» **EXERCISE INSTRUCTIONS**:
Retype only the stretch of lines that starts with the line containing "[Demo](https://sawirstudio.com/gumroad-challenges/2)" and ends with the last line of the records, both included, exactly.

» **THE INPUT**:
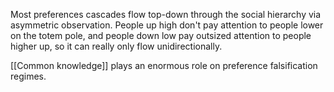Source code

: Most preferences cascades flow top-down through the social hierarchy via asymmetric observation. People up high don't pay attention to people lower on the totem pole, and people down low pay outsized attention to people higher up, so it can really only flow unidirectionally. 

[[Common knowledge]] plays an enormous role on preference falsification regimes.
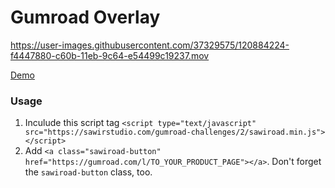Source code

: # Gumroad Overlay

https://user-images.githubusercontent.com/37329575/120884224-f4447880-c60b-11eb-9c64-e54499c19237.mov

[Demo](https://sawirstudio.com/gumroad-challenges/2)

### Usage

1. Inculude this script tag
   `<script type="text/javascript" src="https://sawirstudio.com/gumroad-challenges/2/sawiroad.min.js"></script>`
2. Add `<a class="sawiroad-button" href="https://gumroad.com/l/TO_YOUR_PRODUCT_PAGE"></a>`. Don't forget the `sawiroad-button` class, too.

» **OUTPUT OF THE EXERCISE**:
[Demo](https://sawirstudio.com/gumroad-challenges/2)

### Usage

1. Inculude this script tag
   `<script type="text/javascript" src="https://sawirstudio.com/gumroad-challenges/2/sawiroad.min.js"></script>`
2. Add `<a class="sawiroad-button" href="https://gumroad.com/l/TO_YOUR_PRODUCT_PAGE"></a>`. Don't forget the `sawiroad-button` class, too.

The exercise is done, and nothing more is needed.